The 2022 Open Città della Disfida was a professional tennis tournament played on clay courts. It was the 22nd edition of the tournament which was part of the 2022 ATP Challenger Tour. It took place in Barletta, Italy between 11 and 17 April 2022.

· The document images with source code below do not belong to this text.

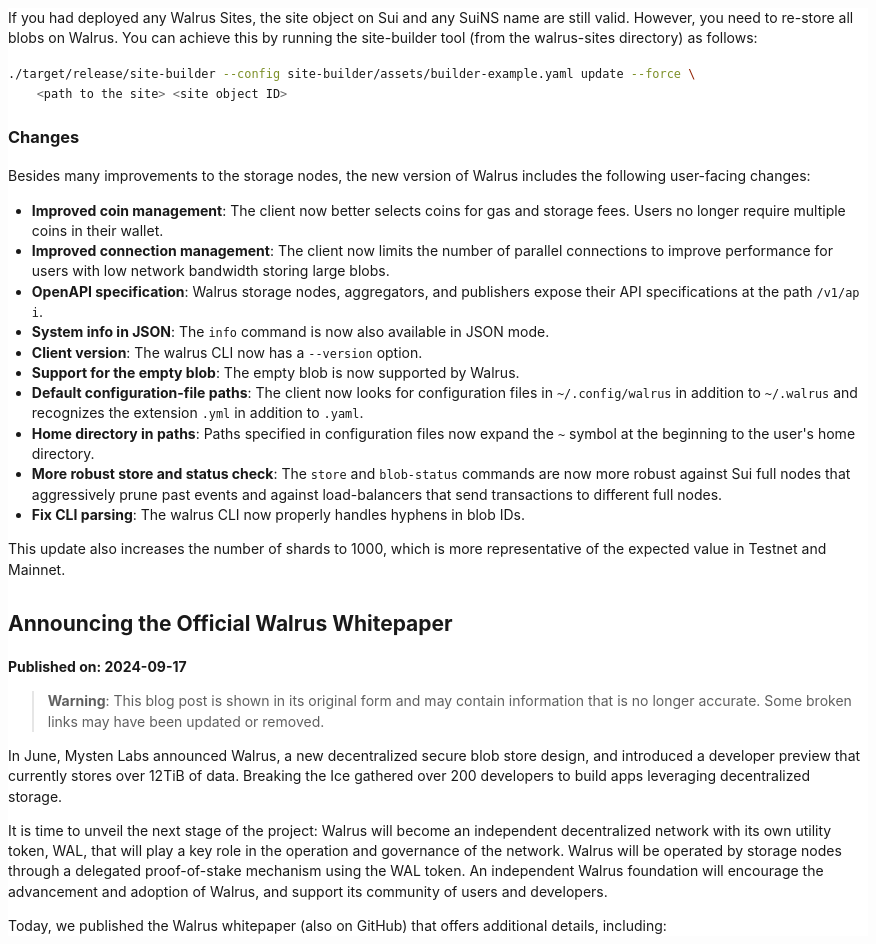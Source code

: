 If you had deployed any Walrus Sites, the site object on Sui and any SuiNS name are still valid. However, you need to re-store all blobs on Walrus. You can achieve this by running the site-builder tool (from the walrus-sites directory) as follows:

```bash
./target/release/site-builder --config site-builder/assets/builder-example.yaml update --force \
    <path to the site> <site object ID>
```


### Changes

Besides many improvements to the storage nodes, the new version of Walrus includes the following user-facing changes:

- **Improved coin management**: The client now better selects coins for gas and storage fees. Users no longer require multiple coins in their wallet.
- **Improved connection management**: The client now limits the number of parallel connections to improve performance for users with low network bandwidth storing large blobs.
- **OpenAPI specification**: Walrus storage nodes, aggregators, and publishers expose their API specifications at the path `/v1/api`.
- **System info in JSON**: The `info` command is now also available in JSON mode.
- **Client version**: The walrus CLI now has a `--version` option.
- **Support for the empty blob**: The empty blob is now supported by Walrus.
- **Default configuration-file paths**: The client now looks for configuration files in `~/.config/walrus` in addition to `~/.walrus` and recognizes the extension `.yml` in addition to `.yaml`.
- **Home directory in paths**: Paths specified in configuration files now expand the `~` symbol at the beginning to the user's home directory.
- **More robust store and status check**: The `store` and `blob-status` commands are now more robust against Sui full nodes that aggressively prune past events and against load-balancers that send transactions to different full nodes.
- **Fix CLI parsing**: The walrus CLI now properly handles hyphens in blob IDs.

This update also increases the number of shards to 1000, which is more representative of the expected value in Testnet and Mainnet.

## Announcing the Official Walrus Whitepaper

**Published on: 2024-09-17**

> **Warning**: This blog post is shown in its original form and may contain information that is no longer accurate. Some broken links may have been updated or removed.

In June, Mysten Labs announced Walrus, a new decentralized secure blob store design, and introduced a developer preview that currently stores over 12TiB of data. Breaking the Ice gathered over 200 developers to build apps leveraging decentralized storage.

It is time to unveil the next stage of the project: Walrus will become an independent decentralized network with its own utility token, WAL, that will play a key role in the operation and governance of the network. Walrus will be operated by storage nodes through a delegated proof-of-stake mechanism using the WAL token. An independent Walrus foundation will encourage the advancement and adoption of Walrus, and support its community of users and developers.

Today, we published the Walrus whitepaper (also on GitHub) that offers additional details, including:
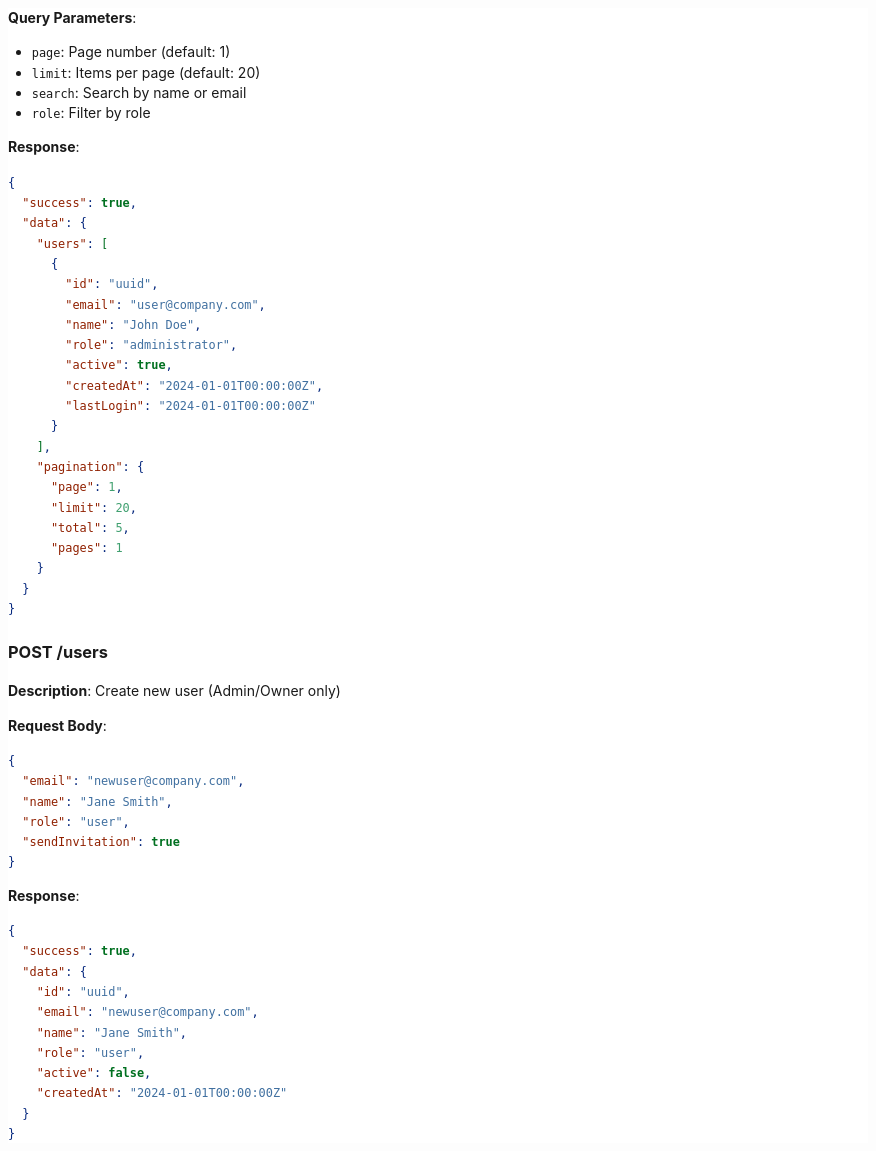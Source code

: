 **Query Parameters**:
- `page`: Page number (default: 1)
- `limit`: Items per page (default: 20)
- `search`: Search by name or email
- `role`: Filter by role

**Response**:
```json
{
  "success": true,
  "data": {
    "users": [
      {
        "id": "uuid",
        "email": "user@company.com",
        "name": "John Doe",
        "role": "administrator",
        "active": true,
        "createdAt": "2024-01-01T00:00:00Z",
        "lastLogin": "2024-01-01T00:00:00Z"
      }
    ],
    "pagination": {
      "page": 1,
      "limit": 20,
      "total": 5,
      "pages": 1
    }
  }
}
```

### POST /users
**Description**: Create new user (Admin/Owner only)

**Request Body**:
```json
{
  "email": "newuser@company.com",
  "name": "Jane Smith",
  "role": "user",
  "sendInvitation": true
}
```

**Response**:
```json
{
  "success": true,
  "data": {
    "id": "uuid",
    "email": "newuser@company.com",
    "name": "Jane Smith",
    "role": "user",
    "active": false,
    "createdAt": "2024-01-01T00:00:00Z"
  }
}
```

==Singles main-draw entrants==

===Seeds===

| Country | Player | Rank^{1} | Seed |
|---|---|---|---|
| FRA | Gilles Simon | 136 | 1 |
| POR | Nuno Borges | 143 | 2 |
| CZE | Zdeněk Kolář | 150 | 3 |
| AUT | Jurij Rodionov | 162 | 4 |
| ITA | Franco Agamenone | 167 | 5 |
| FRA | Enzo Couacaud | 179 | 6 |
| FRA | Constant Lestienne | 188 | 7 |
| POL | Kacper Żuk | 189 | 8 |

- ^{1} Rankings are as of 4 April 2022.

===Other entrants===
The following players received wildcards into the singles main draw:
- ITA Luca Nardi
- UKR Oleksandr Ovcharenko
- ITA Francesco Passaro

The following players received entry into the singles main draw as alternates:
- Evgeny Karlovskiy
- NED Jelle Sels
- Alexander Shevchenko

The following players received entry from the qualifying draw:
- ITA Matteo Arnaldi
- ITA Luciano Darderi
- FRA Titouan Droguet
- ITA Francesco Forti
- GER Lucas Gerch
- SRB Miljan Zekić

==Champions==

===Singles===

- POR Nuno Borges def. SRB Miljan Zekić 6–3, 7–5.

===Doubles===

- Evgeny Karlovskiy / Evgenii Tiurnev def. JPN Ben McLachlan / POL Szymon Walków 6–3, 6–4.